DATA EXTRACTS
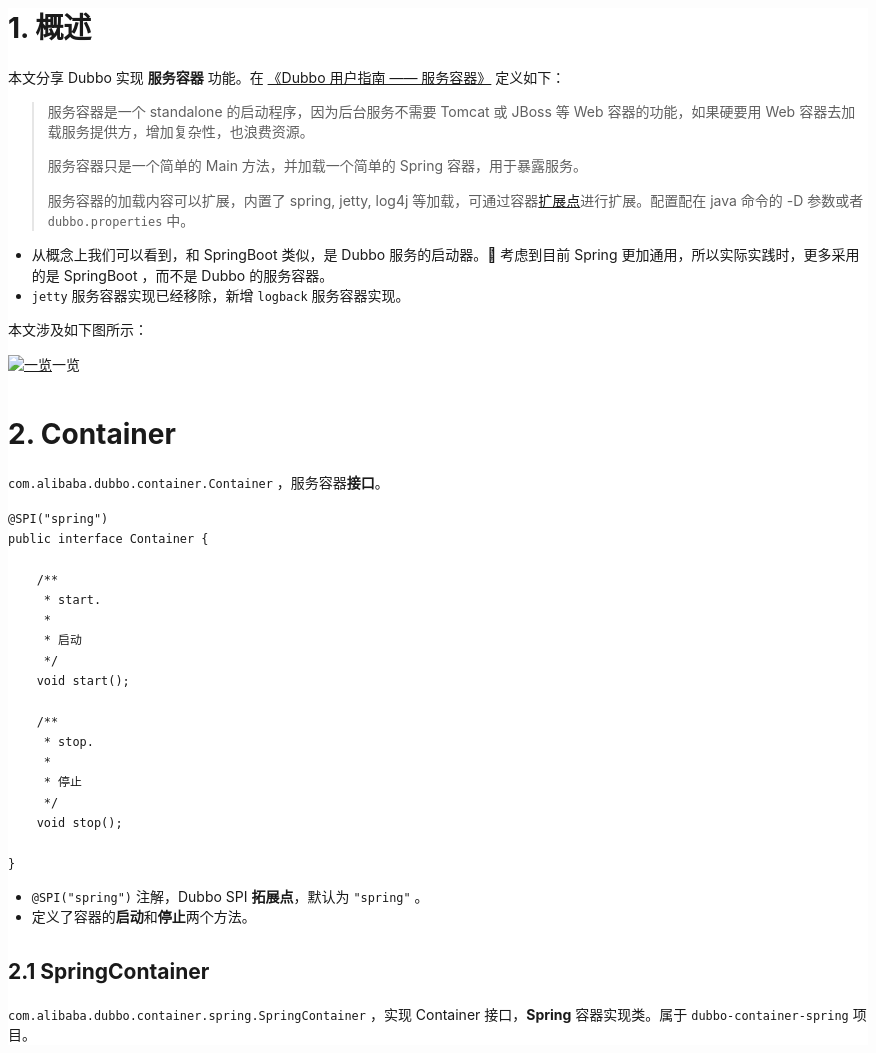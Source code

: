 # 1. 概述

本文分享 Dubbo 实现 **服务容器** 功能。在 [《Dubbo 用户指南 —— 服务容器》](http://dubbo.apache.org/zh-cn/docs/user/demos/service-container.html) 定义如下：

> 服务容器是一个 standalone 的启动程序，因为后台服务不需要 Tomcat 或 JBoss 等 Web 容器的功能，如果硬要用 Web 容器去加载服务提供方，增加复杂性，也浪费资源。
>
> 服务容器只是一个简单的 Main 方法，并加载一个简单的 Spring 容器，用于暴露服务。
>
> 服务容器的加载内容可以扩展，内置了 spring, jetty, log4j 等加载，可通过容器[扩展点](http://dubbo.apache.org/zh-cn/docs/dev/content/impls/container.html)进行扩展。配置配在 java 命令的 -D 参数或者 `dubbo.properties` 中。

- 从概念上我们可以看到，和 SpringBoot 类似，是 Dubbo 服务的启动器。🙂 考虑到目前 Spring 更加通用，所以实际实践时，更多采用的是 SpringBoot ，而不是 Dubbo 的服务容器。
- `jetty` 服务容器实现已经移除，新增 `logback` 服务容器实现。

本文涉及如下图所示：

[![一览](http://static.iocoder.cn/images/Dubbo/2019_03_01/01.png)](http://static.iocoder.cn/images/Dubbo/2019_03_01/01.png)一览

# 2. Container

`com.alibaba.dubbo.container.Container` ，服务容器**接口**。

```
@SPI("spring")
public interface Container {

    /**
     * start.
     *
     * 启动
     */
    void start();

    /**
     * stop.
     *
     * 停止
     */
    void stop();

}
```

- `@SPI("spring")` 注解，Dubbo SPI **拓展点**，默认为 `"spring"` 。
- 定义了容器的**启动**和**停止**两个方法。

## 2.1 SpringContainer

`com.alibaba.dubbo.container.spring.SpringContainer` ，实现 Container 接口，**Spring** 容器实现类。属于 `dubbo-container-spring` 项目。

INSTRUCTIONS FOR THE TASK
A word-for-word retyping of every record is required, without the pictures.

ANSWER
Source code

: # 1. 概述

本文分享 Dubbo 实现 **服务容器** 功能。在 [《Dubbo 用户指南 —— 服务容器》](http://dubbo.apache.org/zh-cn/docs/user/demos/service-container.html) 定义如下：

> 服务容器是一个 standalone 的启动程序，因为后台服务不需要 Tomcat 或 JBoss 等 Web 容器的功能，如果硬要用 Web 容器去加载服务提供方，增加复杂性，也浪费资源。
>
> 服务容器只是一个简单的 Main 方法，并加载一个简单的 Spring 容器，用于暴露服务。
>
> 服务容器的加载内容可以扩展，内置了 spring, jetty, log4j 等加载，可通过容器[扩展点](http://dubbo.apache.org/zh-cn/docs/dev/content/impls/container.html)进行扩展。配置配在 java 命令的 -D 参数或者 `dubbo.properties` 中。

- 从概念上我们可以看到，和 SpringBoot 类似，是 Dubbo 服务的启动器。🙂 考虑到目前 Spring 更加通用，所以实际实践时，更多采用的是 SpringBoot ，而不是 Dubbo 的服务容器。
- `jetty` 服务容器实现已经移除，新增 `logback` 服务容器实现。

本文涉及如下图所示：

[![一览](http://static.iocoder.cn/images/Dubbo/2019_03_01/01.png)](http://static.iocoder.cn/images/Dubbo/2019_03_01/01.png)一览

# 2. Container

`com.alibaba.dubbo.container.Container` ，服务容器**接口**。

```
@SPI("spring")
public interface Container {

    /**
     * start.
     *
     * 启动
     */
    void start();

    /**
     * stop.
     *
     * 停止
     */
    void stop();

}
```

- `@SPI("spring")` 注解，Dubbo SPI **拓展点**，默认为 `"spring"` 。
- 定义了容器的**启动**和**停止**两个方法。

## 2.1 SpringContainer

`com.alibaba.dubbo.container.spring.SpringContainer` ，实现 Container 接口，**Spring** 容器实现类。属于 `dubbo-container-spring` 项目。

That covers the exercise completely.